One of the most common possession of people across the entire spectrum of society all over the world, unarguably, is the humble sandal credited with a history of several centuries. Sculptors and painters of frescoes don’t seem to have sidelined footwear of Gods and Goddesses in their works. Yet, there is reason to remark that hardly any poet or essayist has bestowed attention to the footwear, traditionally looked down upon, despite being benefited by the protective wear. Ironically enough, while divine beings featured in the land’s epics are seen wearing sandals of whatever design, the practice of leaving them outside dwellings and shrines portrays the people’s outlook of showing the sandal its place as it were. Arabs are said to keep their footwear right in front of them while offering their prayers, not to be disturbed by the thought of losing the prized possession, unlike the devout of other faiths known to be perturbed about its safety as they are doing their rounds inside the shrine. Disciples of Seers have to scrupulously comply with the practice of presenting themselves barefoot at the time of darshan. The expression my foot, in a show of anger, doesn’t see the ubiquitous wear in good light.

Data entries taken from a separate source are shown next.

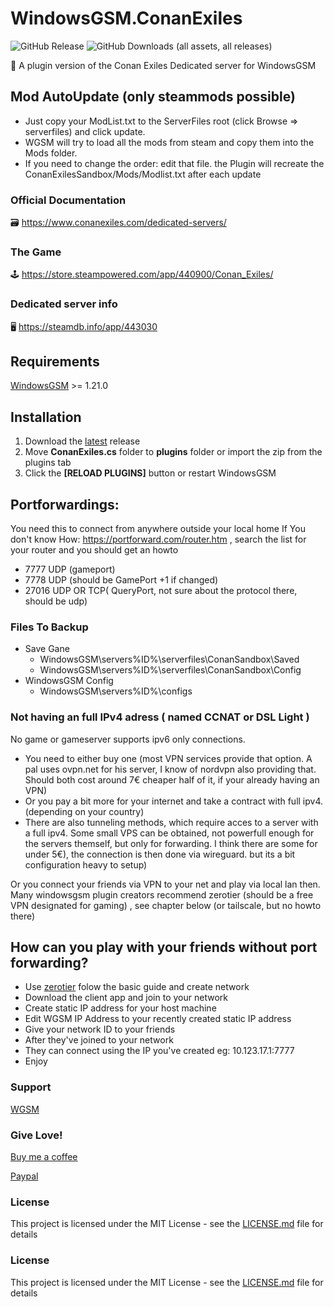 ﻿# WindowsGSM.ConanExiles
![GitHub Release](https://img.shields.io/github/v/release/Soulflare3/WindowsGSM.ConanExiles)
![GitHub Downloads (all assets, all releases)](https://img.shields.io/github/downloads/Soulflare3/WindowsGSM.ConanExiles/total)

🧩 A plugin version of the Conan Exiles Dedicated server for WindowsGSM

## Mod AutoUpdate (only steammods possible)
- Just copy your ModList.txt to the ServerFiles root (click Browse => serverfiles) and click update.
- WGSM will try to load all the mods from steam and copy them into the Mods folder.
- If you need to change the order: edit that file. the Plugin will recreate the ConanExilesSandbox/Mods/Modlist.txt after each update

### Official Documentation
🗃️ https://www.conanexiles.com/dedicated-servers/

### The Game
🕹️ https://store.steampowered.com/app/440900/Conan_Exiles/

### Dedicated server info
🖥️ https://steamdb.info/app/443030

## Requirements
[WindowsGSM](https://github.com/WindowsGSM/WindowsGSM) >= 1.21.0

## Installation
1. Download the [latest](https://github.com/Soulflare3/WindowsGSM.ConanExiles/releases/latest) release
1. Move **ConanExiles.cs** folder to **plugins** folder or import the zip from the plugins tab
1. Click the **[RELOAD PLUGINS]** button or restart WindowsGSM

## Portforwardings:
You need this to connect from anywhere outside your local home
If You don't know How: https://portforward.com/router.htm , search the list for your router and you should get an howto
- 7777 UDP (gameport)
- 7778 UDP (should be GamePort +1 if changed)
- 27016 UDP OR TCP( QueryPort, not sure about the protocol there, should be udp)


### Files To Backup
- Save Gane
  - WindowsGSM\servers\%ID%\serverfiles\ConanSandbox\Saved
  - WindowsGSM\servers\%ID%\serverfiles\ConanSandbox\Config
- WindowsGSM Config
  - WindowsGSM\servers\%ID%\configs

### Not having an full IPv4 adress ( named CCNAT or DSL Light )
No game or gameserver supports ipv6 only connections. 
- You need to either buy one (most VPN services provide that option. A pal uses ovpn.net for his server, I know of nordvpn also providing that. Should both cost around 7€ cheaper half of it, if your already having an VPN)
- Or you pay a bit more for your internet and take a contract with full ipv4. (depending on your country)
- There are also tunneling methods, which require acces to a server with a full ipv4. Some small VPS can be obtained, not powerfull enough for the servers themself, but only for forwarding. I think there are some for under 5€), the connection is then done via wireguard. but its a bit configuration heavy to setup) 

Or you connect your friends via VPN to your net and play via local lan then.
Many windowsgsm plugin creators recommend zerotier (should be a free VPN designated for gaming) , see chapter below (or tailscale, but no howto there)

## How can you play with your friends without port forwarding?
- Use [zerotier](https://www.zerotier.com/) folow the basic guide and create network
- Download the client app and join to your network
- Create static IP address for your host machine
- Edit WGSM IP Address to your recently created static IP address
- Give your network ID to your friends
- After they've joined to your network
- They can connect using the IP you've created eg: 10.123.17.1:7777
- Enjoy

### Support
[WGSM](https://discord.com/channels/590590698907107340/645730252672335893)

### Give Love!
[Buy me a coffee](https://ko-fi.com/raziel7893)

[Paypal](https://paypal.me/raziel7893)

### License
This project is licensed under the MIT License - see the <a href="https://github.com/raziel7893/WindowsGSM.Smalland/blob/main/LICENSE">LICENSE.md</a> file for details

### License
This project is licensed under the MIT License - see the [LICENSE.md](https://github.com/Soulflare3/WindowsGSM.ConanExiles/blob/master/LICENSE) file for details
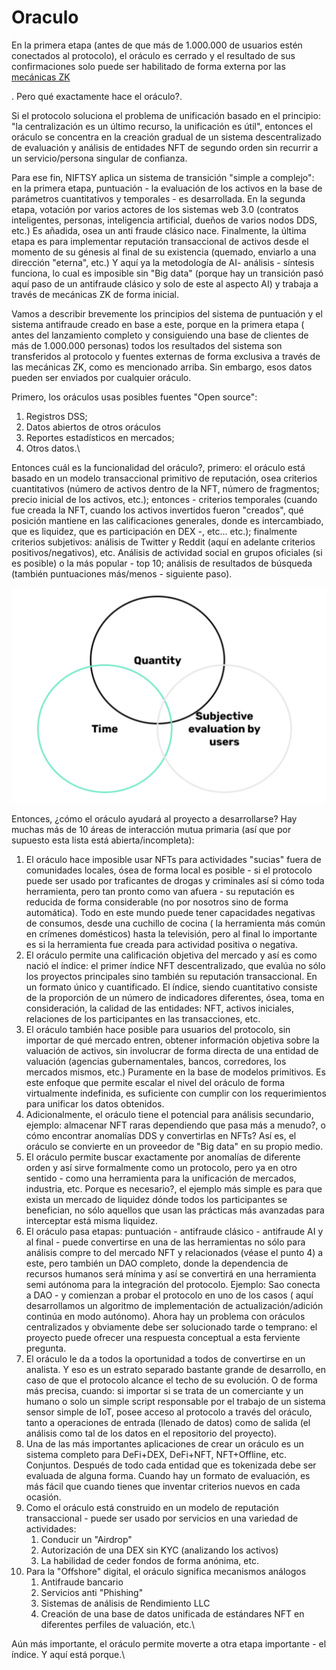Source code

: # Oraculo

En la primera etapa (antes de que más de 1.000.000 de usuarios estén conectados al protocolo), el oráculo es cerrado y el resultado de sus confirmaciones solo puede ser habilitado de forma externa por las [mecánicas ZK](https://es.wikipedia.org/wiki/Prueba_de_conocimiento_cero)

. Pero qué exactamente hace el oráculo?.

Si el protocolo soluciona el problema de unificación basado en el principio: "la centralización es un último recurso, la unificación es útil", entonces el oráculo se concentra en la creación gradual de un sistema descentralizado de evaluación y análisis de entidades NFT de segundo orden sin recurrir a un servicio/persona singular de confianza.

Para ese fin, NIFTSY aplica un sistema de transición "simple a complejo": en la primera etapa, puntuación - la evaluación de los activos en la base de parámetros cuantitativos y temporales - es desarrollada. En la segunda etapa, votación por varios actores de los sistemas web 3.0 (contratos inteligentes, personas, inteligencia artificial, dueños de varios nodos DDS, etc.) Es añadida, osea un anti fraude clásico nace. Finalmente, la última etapa es para implementar reputación transaccional de activos desde el momento de su génesis al final de su existencia (quemado, enviarlo a una dirección "eterna", etc.) Y aquí ya la metodología de AI- análisis - síntesis funciona, lo cual es imposible sin "Big data" (porque hay un transición pasó aquí paso de un antifraude clásico y solo de este al aspecto AI) y trabaja a través de mecánicas ZK de forma inicial.

Vamos a describir brevemente los principios del sistema de puntuación  y el sistema antifraude creado en base a este, porque en la primera etapa ( antes del lanzamiento completo y consiguiendo una base de clientes de más de 1.000.000 personas) todos los resultados del sistema son transferidos al protocolo y fuentes externas de forma exclusiva a través de las mecánicas ZK, como es mencionado arriba. Sin embargo, esos datos pueden ser enviados por cualquier oráculo.

Primero, los oráculos usas posibles fuentes "Open source":

1. Registros DSS;
2. Datos abiertos de otros oráculos
3. Reportes estadísticos en mercados;
4. Otros datos.\


Entonces cuál es la funcionalidad del oráculo?, primero: el oráculo está basado en un modelo transaccional primitivo de reputación, osea criterios cuantitativos (número de activos dentro de la NFT, número de fragmentos; precio inicial de los activos, etc.); entonces - criterios temporales (cuando fue creada la NFT, cuando los activos invertidos fueron "creados", qué posición mantiene en las calificaciones generales, donde es intercambiado, que es liquidez, que es participación en DEX -, etc… etc.); finalmente criterios subjetivos: análisis de Twitter y Reddit  (aquí en adelante criterios positivos/negativos), etc. Análisis de actividad social en grupos oficiales (si es posible) o la más popular - top 10; análisis de resultados de búsqueda (también puntuaciones más/menos - siguiente paso).

![](<../../../.gitbook/assets/Снимок экрана 2021-08-31 в 18.44.04.png>)

Entonces, ¿cómo el oráculo ayudará al proyecto a desarrollarse? Hay muchas más de 10 áreas de interacción mutua primaria (así que por supuesto esta lista está abierta/incompleta):

1. El oráculo hace imposible usar NFTs para actividades "sucias" fuera de comunidades locales, ósea de forma local es posible - si el protocolo puede ser usado por traficantes de drogas y criminales así si cómo toda herramienta, pero tan pronto como van afuera - su reputación es reducida de forma considerable  (no por nosotros sino de forma automática). Todo en este mundo puede tener capacidades negativas de consumos, desde una cuchillo de cocina ( la herramienta más común en crímenes domésticos) hasta la televisión, pero al final lo importante es si la herramienta fue creada para actividad positiva o negativa.
2. El oráculo permite una calificación objetiva del mercado y así es como nació el índice: el primer índice NFT descentralizado, que evalúa no sólo los proyectos principales sino también su reputación transaccional. En un formato único y cuantificado. El índice, siendo cuantitativo consiste de la proporción de un número de indicadores diferentes, ósea, toma en consideración, la calidad de las entidades: NFT, activos iniciales, relaciones de los participantes en las transacciones, etc.
3. El oráculo también hace posible para usuarios del protocolo, sin importar de qué mercado entren, obtener información objetiva sobre la valuación de activos, sin involucrar de forma directa de una entidad de valuación (agencias gubernamentales, bancos, corredores, los mercados mismos, etc.) Puramente en la base de modelos primitivos. Es este enfoque que permite escalar el nivel del oráculo de forma virtualmente indefinida, es suficiente con cumplir con los requerimientos para unificar los datos obtenidos.
4. Adicionalmente, el oráculo tiene el potencial para análisis secundario, ejemplo: almacenar NFT raras dependiendo que pasa más a menudo?, o cómo encontrar anomalías DDS y convertirlas en NFTs? Así es, el oráculo se convierte en un proveedor de "Big data" en su propio medio.
5. El oráculo permite buscar exactamente por anomalías de diferente orden y así sirve formalmente como un protocolo, pero ya en otro sentido - como una herramienta para la unificación de mercados, industria, etc. Porque es necesario?, el ejemplo más simple es para que exista un mercado de liquidez dónde todos los participantes se benefician, no sólo aquellos que usan las prácticas más avanzadas para interceptar está misma liquidez.
6. El oráculo pasa etapas: puntuación - antifraude clásico - antifraude AI y al final - puede convertirse en una de las herramientas no sólo para análisis compre to del mercado NFT y relacionados (véase el punto 4) a este, pero también un DAO completo, donde la dependencia de recursos humanos será mínima y así se convertirá en una herramienta semi autónoma para la integración del protocolo.  Ejemplo: Sao conecta a DAO - y comienzan a probar el protocolo en uno de los casos ( aquí desarrollamos un algoritmo de implementación de actualización/adición continúa en modo autónomo). Ahora hay un problema con oráculos centralizados y obviamente debe ser solucionado tarde o temprano: el proyecto puede ofrecer una respuesta conceptual a esta ferviente pregunta.
7. El oráculo le da a todos la oportunidad a todos  de convertirse en un analista. Y eso es un estrato separado bastante grande de desarrollo, en caso de que el protocolo alcance el techo de su evolución. O de forma más precisa, cuando: si importar si se trata de un comerciante y un humano o solo un simple script responsable por el trabajo de un sistema sensor simple de IoT, posee acceso al protocolo a través del oráculo,  tanto a operaciones de entrada (llenado de datos) como de salida (el análisis como tal de los datos en el repositorio del proyecto).
8. Una de las más importantes aplicaciones de crear un oráculo es un sistema completo para DeFi+DEX, DeFi+NFT, NFT+Offline, etc. Conjuntos. Después de todo cada entidad que es tokenizada debe ser evaluada de alguna forma. Cuando hay un formato de evaluación, es más fácil que cuando tienes que inventar criterios nuevos en cada ocasión.
9. Como el oráculo está construido en un modelo de reputación transaccional - puede ser usado por servicios en una variedad de actividades:
   1. Conducir un "Airdrop"
   2. Autorización de una DEX sin KYC (analizando los activos)
   3. La habilidad de ceder fondos de forma anónima, etc.
10. Para la "Offshore" digital, el oráculo significa mecanismos análogos
    1. Antifraude bancario
    2. Servicios anti "Phishing"
    3. Sistemas de análisis de Rendimiento LLC
    4. Creación de una base de datos unificada de estándares NFT en diferentes perfiles de valuación, etc.\


Aún más  importante, el oráculo permite moverte a otra etapa importante - el índice. Y aquí está porque.\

Keeping aside the negative image accorded to footwear, even walking about barefoot, virtually hurting the sacredness of mother earth, is an act that calls for asking forgiveness. The land’s scholars of a distant past have prescribed chanting the verse Samudravasane devi… Paadasparsham kshamaswame as a mark of expressing gratitude to earth, soon after waking up in the morning. Walking about wearing footwear amounts to adding insult to injury as it were.
Design and materials of footwear have witnessed the unprecedented role of technology in recent years. From the angle of people at large, including citizens of Mysuru who are in their eighties, the price tag of sandals may egg them on to keep indoors, as footwear costs a bomb. Display of footwear in glitzy showrooms has kept pace with other luxury products such as automobiles, electronic goods, clothiers and so on. Both the leather-based footwear and the road-side cobbler have vanished into thin air, thanks to the advances in technology of footwear production and changing fashions. Two ladies caused a wave of shock and wonder on reading a few years ago in the dailies their inventory of sandals comprising more than 1,500 pairs. One was the erstwhile Chief Minister of Tamil Nadu and the other President of Philippines.
Footwear designs friendly to sports persons, joggers, disabled people and so on are part of footwear flourish nowadays. Keen observers have opined that shoes revealed a great deal about the wearer such as profession, sex, social status, economic well-being and so on. One can no longer look down upon the footwear, no more the humble sandal that it was.